- **Exercise objective**
The copy must match the data below line for line and contain no images.

---------- Record extracts ----------

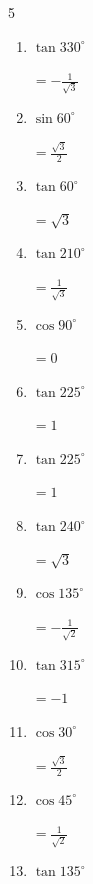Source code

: \begin{multicols}{5}
\begin{enumerate}
        $\displaystyle =1$

  \item $\displaystyle \tan{330^\circ}$

        $\displaystyle =-\frac{1}{\sqrt{3}}$

  \item $\displaystyle \sin{60^\circ}$

        $\displaystyle =\frac{\sqrt{3}}{2}$

  \item $\displaystyle \tan{60^\circ}$

        $\displaystyle =\sqrt{3}$

  \item $\displaystyle \tan{210^\circ}$

        $\displaystyle =\frac{1}{\sqrt{3}}$

  \item $\displaystyle \cos{90^\circ}$

        $\displaystyle =0$

  \item $\displaystyle \tan{225^\circ}$

        $\displaystyle =1$

  \item $\displaystyle \tan{225^\circ}$

        $\displaystyle =1$

  \item $\displaystyle \tan{240^\circ}$

        $\displaystyle =\sqrt{3}$

  \item $\displaystyle \cos{135^\circ}$

        $\displaystyle =-\frac{1}{\sqrt{2}}$

  \item $\displaystyle \tan{315^\circ}$

        $\displaystyle =-1$

\columnbreak %

\resetques

  \item $\displaystyle \cos{30^\circ}$

        $\displaystyle =\frac{\sqrt{3}}{2}$

  \item $\displaystyle \cos{45^\circ}$

        $\displaystyle =\frac{1}{\sqrt{2}}$

  \item $\displaystyle \tan{135^\circ}$


\end{enumerate}
\end{multicols}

----------

- **Exercise output**
Source code

: \begin{multicols}{5}
\begin{enumerate}
        $\displaystyle =1$

  \item $\displaystyle \tan{330^\circ}$

        $\displaystyle =-\frac{1}{\sqrt{3}}$

  \item $\displaystyle \sin{60^\circ}$

        $\displaystyle =\frac{\sqrt{3}}{2}$

  \item $\displaystyle \tan{60^\circ}$

        $\displaystyle =\sqrt{3}$

  \item $\displaystyle \tan{210^\circ}$

        $\displaystyle =\frac{1}{\sqrt{3}}$

  \item $\displaystyle \cos{90^\circ}$

        $\displaystyle =0$

  \item $\displaystyle \tan{225^\circ}$

        $\displaystyle =1$

  \item $\displaystyle \tan{225^\circ}$

        $\displaystyle =1$

  \item $\displaystyle \tan{240^\circ}$

        $\displaystyle =\sqrt{3}$

  \item $\displaystyle \cos{135^\circ}$

        $\displaystyle =-\frac{1}{\sqrt{2}}$

  \item $\displaystyle \tan{315^\circ}$

        $\displaystyle =-1$

\columnbreak %

\resetques

  \item $\displaystyle \cos{30^\circ}$

        $\displaystyle =\frac{\sqrt{3}}{2}$

  \item $\displaystyle \cos{45^\circ}$

        $\displaystyle =\frac{1}{\sqrt{2}}$

  \item $\displaystyle \tan{135^\circ}$


\end{enumerate}
\end{multicols}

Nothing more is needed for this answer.